• [ASSIGNMENT] When the records are reproduced, each one must match exactly, and no picture may be kept.

__________

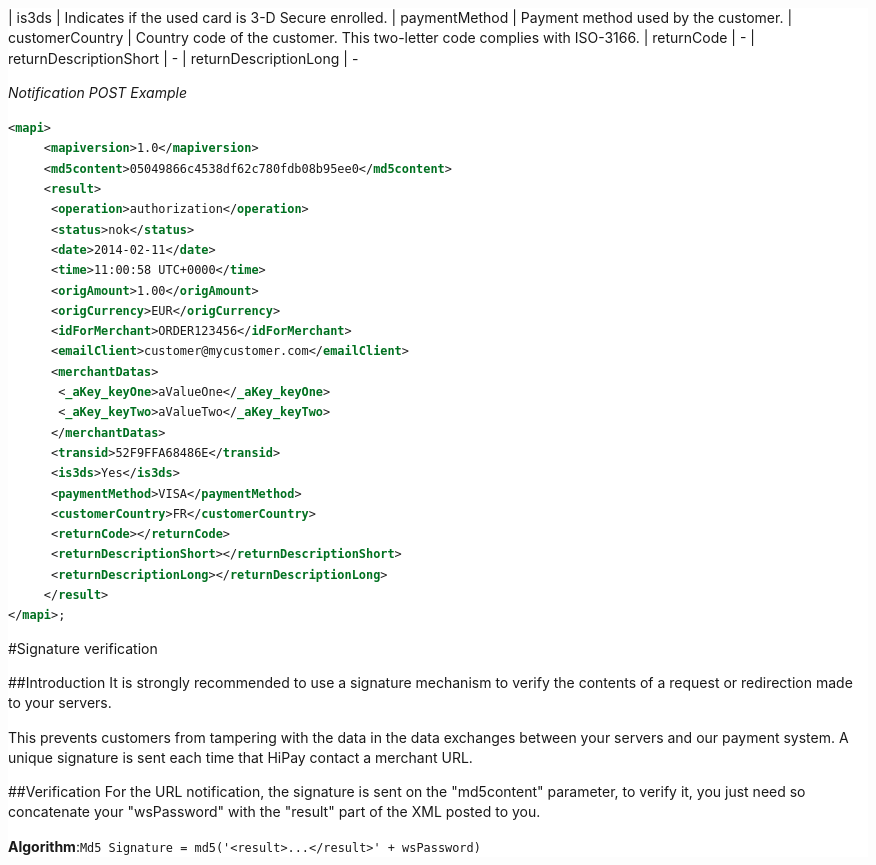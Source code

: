 | is3ds |  Indicates if the used card is 3-D Secure enrolled.
| paymentMethod |  Payment method used by the customer.
| customerCountry |  Country code of the customer. This two-letter code complies with ISO-3166.
| returnCode |  -
| returnDescriptionShort |  -
| returnDescriptionLong |  -

*Notification POST Example*

```xml
<mapi>
   	 <mapiversion>1.0</mapiversion>
   	 <md5content>05049866c4538df62c780fdb08b95ee0</md5content>
   	 <result>
   	  <operation>authorization</operation>
   	  <status>nok</status>
   	  <date>2014-02-11</date>
   	  <time>11:00:58 UTC+0000</time>
   	  <origAmount>1.00</origAmount>
   	  <origCurrency>EUR</origCurrency>
   	  <idForMerchant>ORDER123456</idForMerchant>
   	  <emailClient>customer@mycustomer.com</emailClient>
   	  <merchantDatas>  
   	   <_aKey_keyOne>aValueOne</_aKey_keyOne>  
   	   <_aKey_keyTwo>aValueTwo</_aKey_keyTwo>
   	  </merchantDatas>
   	  <transid>52F9FFA68486E</transid>
   	  <is3ds>Yes</is3ds>
   	  <paymentMethod>VISA</paymentMethod>
   	  <customerCountry>FR</customerCountry>
   	  <returnCode></returnCode>
   	  <returnDescriptionShort></returnDescriptionShort>
   	  <returnDescriptionLong></returnDescriptionLong>
   	 </result>
</mapi>;
```

#Signature verification

##Introduction
It is strongly recommended to use a signature mechanism to verify the contents of a request or redirection made to your servers.

This prevents customers from tampering with the data in the data exchanges between your servers and our payment system.
A unique signature is sent each time that HiPay contact a merchant URL.

##Verification
For the URL notification, the signature is sent on the "md5content" parameter, to verify it, you just need so concatenate your "wsPassword" with the "result" part of the XML posted to you.

**Algorithm**:`Md5 Signature = md5('<result>...</result>' + wsPassword)`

__________

• [RESULT]
Source code

: | is3ds |  Indicates if the used card is 3-D Secure enrolled.
| paymentMethod |  Payment method used by the customer.
| customerCountry |  Country code of the customer. This two-letter code complies with ISO-3166.
| returnCode |  -
| returnDescriptionShort |  -
| returnDescriptionLong |  -

*Notification POST Example*

```xml
<mapi>
   	 <mapiversion>1.0</mapiversion>
   	 <md5content>05049866c4538df62c780fdb08b95ee0</md5content>
   	 <result>
   	  <operation>authorization</operation>
   	  <status>nok</status>
   	  <date>2014-02-11</date>
   	  <time>11:00:58 UTC+0000</time>
   	  <origAmount>1.00</origAmount>
   	  <origCurrency>EUR</origCurrency>
   	  <idForMerchant>ORDER123456</idForMerchant>
   	  <emailClient>customer@mycustomer.com</emailClient>
   	  <merchantDatas>  
   	   <_aKey_keyOne>aValueOne</_aKey_keyOne>  
   	   <_aKey_keyTwo>aValueTwo</_aKey_keyTwo>
   	  </merchantDatas>
   	  <transid>52F9FFA68486E</transid>
   	  <is3ds>Yes</is3ds>
   	  <paymentMethod>VISA</paymentMethod>
   	  <customerCountry>FR</customerCountry>
   	  <returnCode></returnCode>
   	  <returnDescriptionShort></returnDescriptionShort>
   	  <returnDescriptionLong></returnDescriptionLong>
   	 </result>
</mapi>;
```

#Signature verification

##Introduction
It is strongly recommended to use a signature mechanism to verify the contents of a request or redirection made to your servers.

This prevents customers from tampering with the data in the data exchanges between your servers and our payment system.
A unique signature is sent each time that HiPay contact a merchant URL.

##Verification
For the URL notification, the signature is sent on the "md5content" parameter, to verify it, you just need so concatenate your "wsPassword" with the "result" part of the XML posted to you.

**Algorithm**:`Md5 Signature = md5('<result>...</result>' + wsPassword)`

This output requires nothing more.